▸ Exercise goal:
Pull out every line from the listing that has the word "edit".

▸ Material to process:
__________________________________________________

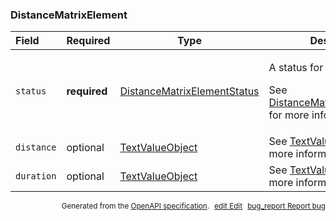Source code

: <!--- This is a generated file, do not edit! -->
<!--- [START maps_http_schema_distancematrixelement] -->
<h3 class="schema-object" id="DistanceMatrixElement">DistanceMatrixElement</h3>

| Field      | Required     | Type                                                                                      | Description                                                                                                                                                                     |
| :--------- | ------------ | ----------------------------------------------------------------------------------------- | ------------------------------------------------------------------------------------------------------------------------------------------------------------------------------- |
| `status`   | **required** | [DistanceMatrixElementStatus](#DistanceMatrixElementStatus "DistanceMatrixElementStatus") | <div class="ref-property-description"><p>A status for the element.</p><p>See <a href="#DistanceMatrixElementStatus">DistanceMatrixElementStatus</a> for more information.</div> |
| `distance` | optional     | [TextValueObject](#TextValueObject "TextValueObject")                                     | See [TextValueObject](#TextValueObject "TextValueObject") for more information.                                                                                                 |
| `duration` | optional     | [TextValueObject](#TextValueObject "TextValueObject")                                     | See [TextValueObject](#TextValueObject "TextValueObject") for more information.                                                                                                 |

<p style="text-align: right; font-size: smaller;">Generated from the <a class="gc-analytics-event" data-category="GMP" data-label="openapi-github" href="https://github.com/googlemaps/openapi-specification" title="Google Maps Platform OpenAPI Specification" class="external">OpenAPI specification</a>.
<a class="gc-analytics-event" data-category="GMP" data-label="openapi-github-maps-http-schema-distancematrixelement" data-action="edit" style="margin-left: 5px;" href="https://github.com/googlemaps/openapi-specification/blob/main/specification/schemas/DistanceMatrixElement.yml" title="Edit on GitHub"><span class="material-icons">edit</span> Edit</a>
<a class="gc-analytics-event" data-category="GMP" data-label="openapi-github-maps-http-schema-distancematrixelement" data-action="bug" style="margin-left: 5px;" href="https://github.com/googlemaps/openapi-specification/issues/new?assignees=&labels=type%3A+bug%2C+triage+me&template=bug_report.md&title=[schemas] Bug - DistanceMatrixElement" title="File bug for schemas on GitHub"><span class="material-icons">bug_report</span> Report bug</a>
</p>

<!--- [END maps_http_schema_distancematrixelement] -->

__________________________________________________

▸ Answer to this exercise:
: <!--- This is a generated file, do not edit! -->
<a class="gc-analytics-event" data-category="GMP" data-label="openapi-github-maps-http-schema-distancematrixelement" data-action="edit" style="margin-left: 5px;" href="https://github.com/googlemaps/openapi-specification/blob/main/specification/schemas/DistanceMatrixElement.yml" title="Edit on GitHub"><span class="material-icons">edit</span> Edit</a>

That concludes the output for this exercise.